Having had several lung surgeries including a wedge resection, lobe removal and pleurodesis as well as MAC lung disease, I was diagnosed with stage vi (end stage) COPD in October 2012. With my lung function at 23% it was becoming very difficult to manage my daily life let alone continue working in my management role at a large healthcare company. After meeting with my primary physician and my pulmonologist, it was agreed that I should stop working and submit a claim for disability. I was 52 at the time. My short term disability plan with Mutual of Omaha paid my claim for 3 months at which time it was converted to my long term disability plan with no issues. I continued to collect my LTD benefit from February 2013 until November 20th 2014 when I received a letter saying I could return to my previous position and there was nothing in my medical records to indicate disability. I was shocked to say the least, as my condition is chronic and progressive and in fact my condition had continued to decline. I didn’t know what to do and knew I did not have the knowledge or experience to appeal their decision. I was very afraid as we depended on this income to pay our bills, that’s why I held the policy for many years, to protect my family. I want to add that I applied for and was approved for Social Security disability benefits shortly after diagnosis.

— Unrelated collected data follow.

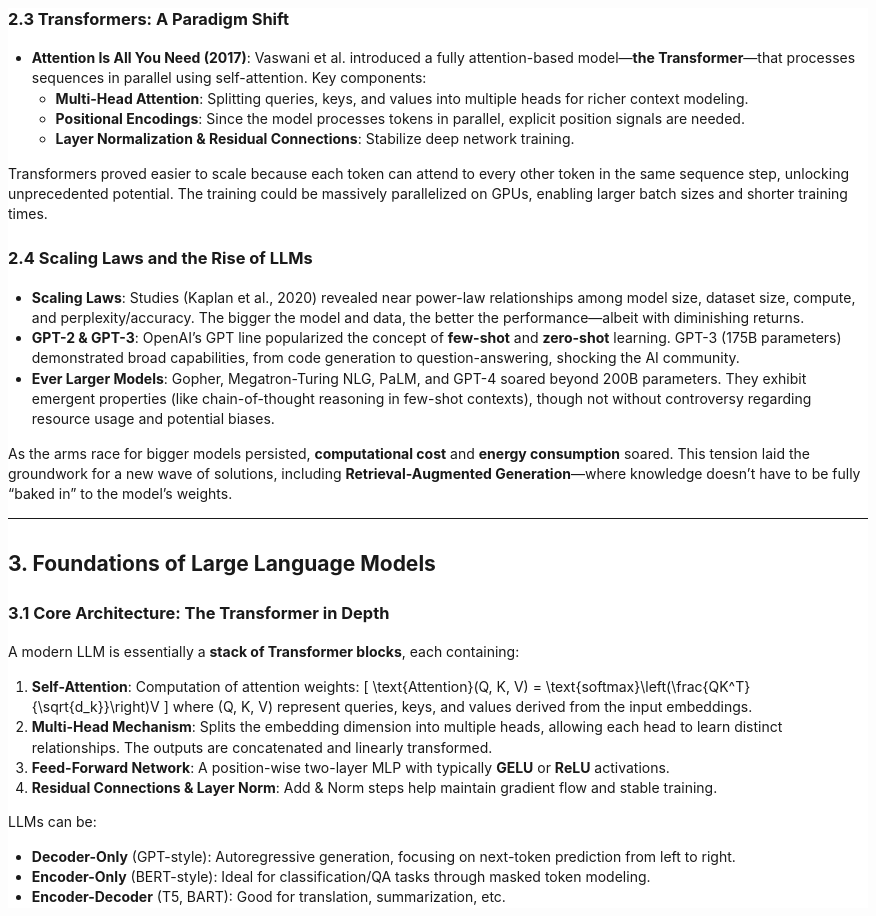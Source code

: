### **2.3 Transformers: A Paradigm Shift**

- **Attention Is All You Need (2017)**: Vaswani et al. introduced a fully attention-based model—**the Transformer**—that processes sequences in parallel using self-attention. Key components:  
  - **Multi-Head Attention**: Splitting queries, keys, and values into multiple heads for richer context modeling.  
  - **Positional Encodings**: Since the model processes tokens in parallel, explicit position signals are needed.  
  - **Layer Normalization & Residual Connections**: Stabilize deep network training.

Transformers proved easier to scale because each token can attend to every other token in the same sequence step, unlocking unprecedented potential. The training could be massively parallelized on GPUs, enabling larger batch sizes and shorter training times.

### **2.4 Scaling Laws and the Rise of LLMs**

- **Scaling Laws**: Studies (Kaplan et al., 2020) revealed near power-law relationships among model size, dataset size, compute, and perplexity/accuracy. The bigger the model and data, the better the performance—albeit with diminishing returns.  
- **GPT-2 & GPT-3**: OpenAI’s GPT line popularized the concept of **few-shot** and **zero-shot** learning. GPT-3 (175B parameters) demonstrated broad capabilities, from code generation to question-answering, shocking the AI community.  
- **Ever Larger Models**: Gopher, Megatron-Turing NLG, PaLM, and GPT-4 soared beyond 200B parameters. They exhibit emergent properties (like chain-of-thought reasoning in few-shot contexts), though not without controversy regarding resource usage and potential biases.

As the arms race for bigger models persisted, **computational cost** and **energy consumption** soared. This tension laid the groundwork for a new wave of solutions, including **Retrieval-Augmented Generation**—where knowledge doesn’t have to be fully “baked in” to the model’s weights.

---

## **3. Foundations of Large Language Models**

### **3.1 Core Architecture: The Transformer in Depth**

A modern LLM is essentially a **stack of Transformer blocks**, each containing:

1. **Self-Attention**: Computation of attention weights:
   \[
     \text{Attention}(Q, K, V) = \text{softmax}\left(\frac{QK^T}{\sqrt{d_k}}\right)V
   \]
   where \(Q, K, V\) represent queries, keys, and values derived from the input embeddings.  
2. **Multi-Head Mechanism**: Splits the embedding dimension into multiple heads, allowing each head to learn distinct relationships. The outputs are concatenated and linearly transformed.  
3. **Feed-Forward Network**: A position-wise two-layer MLP with typically **GELU** or **ReLU** activations.  
4. **Residual Connections & Layer Norm**: Add & Norm steps help maintain gradient flow and stable training.

LLMs can be:

- **Decoder-Only** (GPT-style): Autoregressive generation, focusing on next-token prediction from left to right.  
- **Encoder-Only** (BERT-style): Ideal for classification/QA tasks through masked token modeling.  
- **Encoder-Decoder** (T5, BART): Good for translation, summarization, etc.

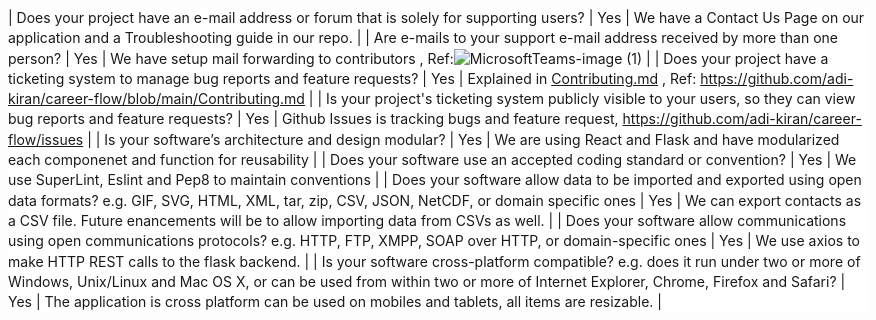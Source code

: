 | Does your project have an e-mail address or forum that is solely for supporting users?                                                                                                                                                            | Yes            | We have a Contact Us Page on our application and a Troubleshooting guide in our repo.                                                                                                                                                                                                                                                                    |
| Are e-mails to your support e-mail address received by more than one person?                                                                                                                                                                      | Yes            | We have setup mail forwarding to contributors , Ref:![MicrosoftTeams-image (1)](https://github.com/sharonjoji99/SE_Proj_2023/assets/40449660/1ec1328b-2139-40e9-8d68-d2b179aca3f8)                                                                                                                                                                       |
| Does your project have a ticketing system to manage bug reports and feature requests?                                                                                                                                                             | Yes            | Explained in [Contributing.md](https://github.com/adi-kiran/career-flow/blob/main/Contributing.md) , Ref: https://github.com/adi-kiran/career-flow/blob/main/Contributing.md                                                                                                                                                                             |
| Is your project's ticketing system publicly visible to your users, so they can view bug reports and feature requests?                                                                                                                             | Yes            | Github Issues is tracking bugs and feature request, https://github.com/adi-kiran/career-flow/issues                                                                                                                                                                                                                                                      |
| Is your software’s architecture and design modular?                                                                                                                                                                                               | Yes            | We are using React and Flask and have modularized each componenet and function for reusability                                                                                                                                                                                                                                                           |
| Does your software use an accepted coding standard or convention?                                                                                                                                                                                 | Yes            | We use SuperLint, Eslint and Pep8 to maintain conventions                                                                                                                                                                                                                                                                                                           |
| Does your software allow data to be imported and exported using open data formats? e.g. GIF, SVG, HTML, XML, tar, zip, CSV, JSON, NetCDF, or domain specific ones                                                                                 | Yes            | We can export contacts as a CSV file. Future enancements will be to allow importing data from CSVs as well.                                                                                                                                                                                                                                              |
| Does your software allow communications using open communications protocols? e.g. HTTP, FTP, XMPP, SOAP over HTTP, or domain-specific ones                                                                                                        | Yes            | We use axios to make HTTP REST calls to the flask backend.                                                                                                                                                                                                                                                                                               |
| Is your software cross-platform compatible? e.g. does it run under two or more of Windows, Unix/Linux and Mac OS X, or can be used from within two or more of Internet Explorer, Chrome, Firefox and Safari?                                      | Yes            | The application is cross platform can be used on mobiles and tablets, all items are resizable.                                                                                                                                                                                                                                                                                                                       |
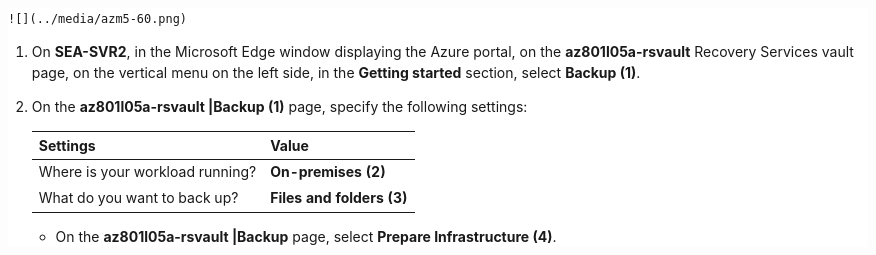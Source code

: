     ![](../media/azm5-60.png)

1. On **SEA-SVR2**, in the Microsoft Edge window displaying the Azure portal, on the **az801l05a-rsvault** Recovery Services vault page, on the vertical menu on the left side, in the **Getting started** section, select **Backup (1)**.

1. On the **az801l05a-rsvault \|Backup (1)** page, specify the following settings:

   |Settings| Value|
   |---|---|
   |Where is your workload running?|**On-premises (2)**|
   |What do you want to back up?|**Files and folders (3)**|

   - On the **az801l05a-rsvault \|Backup** page, select **Prepare Infrastructure (4)**.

I immediately started to search for attorneys that handle disability claims and found literally hundreds that handled SSDI claims, but few that handled employer/private policies. I found Dell & Schaefer and filled out their quick online form and almost immediately received a reply from Gregory Dell (yes, an actual person responded!) who let me know that he asked Rachel Alters to call me. I don’t think it was more than a half hour before I received a call from her. I immediately felt a sense of relief as she explained the process and what she would be doing for me.

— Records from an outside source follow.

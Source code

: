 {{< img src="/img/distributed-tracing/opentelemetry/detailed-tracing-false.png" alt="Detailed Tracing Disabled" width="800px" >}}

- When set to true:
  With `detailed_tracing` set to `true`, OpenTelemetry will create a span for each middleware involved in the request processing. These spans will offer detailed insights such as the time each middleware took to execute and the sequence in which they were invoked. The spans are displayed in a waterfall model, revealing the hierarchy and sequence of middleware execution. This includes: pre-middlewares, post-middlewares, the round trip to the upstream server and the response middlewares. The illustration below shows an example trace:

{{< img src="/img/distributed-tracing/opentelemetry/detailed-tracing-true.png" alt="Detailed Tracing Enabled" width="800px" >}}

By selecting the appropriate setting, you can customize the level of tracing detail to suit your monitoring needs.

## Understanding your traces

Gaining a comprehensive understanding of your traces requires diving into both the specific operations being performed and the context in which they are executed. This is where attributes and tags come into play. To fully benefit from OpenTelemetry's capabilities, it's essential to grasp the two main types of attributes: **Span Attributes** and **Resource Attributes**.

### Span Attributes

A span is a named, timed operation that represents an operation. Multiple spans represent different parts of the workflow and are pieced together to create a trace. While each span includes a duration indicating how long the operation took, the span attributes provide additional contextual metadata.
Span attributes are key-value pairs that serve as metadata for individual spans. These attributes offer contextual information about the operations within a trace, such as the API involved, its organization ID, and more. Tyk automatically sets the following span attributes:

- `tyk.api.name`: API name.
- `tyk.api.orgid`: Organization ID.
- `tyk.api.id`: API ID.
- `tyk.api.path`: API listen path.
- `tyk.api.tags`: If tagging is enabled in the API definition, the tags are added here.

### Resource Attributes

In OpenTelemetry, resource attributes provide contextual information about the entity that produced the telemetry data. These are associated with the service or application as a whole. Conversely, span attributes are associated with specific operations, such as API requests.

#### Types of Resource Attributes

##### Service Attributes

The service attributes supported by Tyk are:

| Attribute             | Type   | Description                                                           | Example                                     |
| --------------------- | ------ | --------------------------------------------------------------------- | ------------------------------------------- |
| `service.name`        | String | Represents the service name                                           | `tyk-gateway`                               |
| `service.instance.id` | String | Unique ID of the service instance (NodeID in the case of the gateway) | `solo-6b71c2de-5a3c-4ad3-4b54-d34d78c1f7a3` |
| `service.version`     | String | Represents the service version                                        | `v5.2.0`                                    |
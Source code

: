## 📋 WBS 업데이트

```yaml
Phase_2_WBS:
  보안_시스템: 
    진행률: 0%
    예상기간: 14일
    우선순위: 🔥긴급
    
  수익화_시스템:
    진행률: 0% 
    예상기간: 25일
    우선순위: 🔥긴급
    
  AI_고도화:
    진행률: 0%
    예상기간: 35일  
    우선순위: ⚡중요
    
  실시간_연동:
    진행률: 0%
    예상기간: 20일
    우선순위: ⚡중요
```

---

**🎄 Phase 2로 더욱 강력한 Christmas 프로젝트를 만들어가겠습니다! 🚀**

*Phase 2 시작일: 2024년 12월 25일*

From that day forward, I have been met with OUTSTANDING customer service from Rachel Alters and Kathleen Bordes. Any time I reached out with questions or concerns they were very responsive and always left me feeling satisfied that I had the best in my corner. The process took many months and a lot of leg work on Rachel and Kathleen’s part. When I was finally sent a draft of the appeal, I completely understood why it takes so long. The level of detail was unbelievable. I actually feel like I better understand my disease after reading it! The appeal was filed timely and my denial was overturned very quickly. When I learned it was overturned, I have to admit I had tears in my eyes. I want to add, that even if the appeal didn’t have the positive outcome that it did, I would feel exactly the same about the exceptional job done on my case. I’m not sure I can ever truly express how grateful I am, and how blessed I feel to have found Dell & Schaefer and especially Rachel and Kathleen!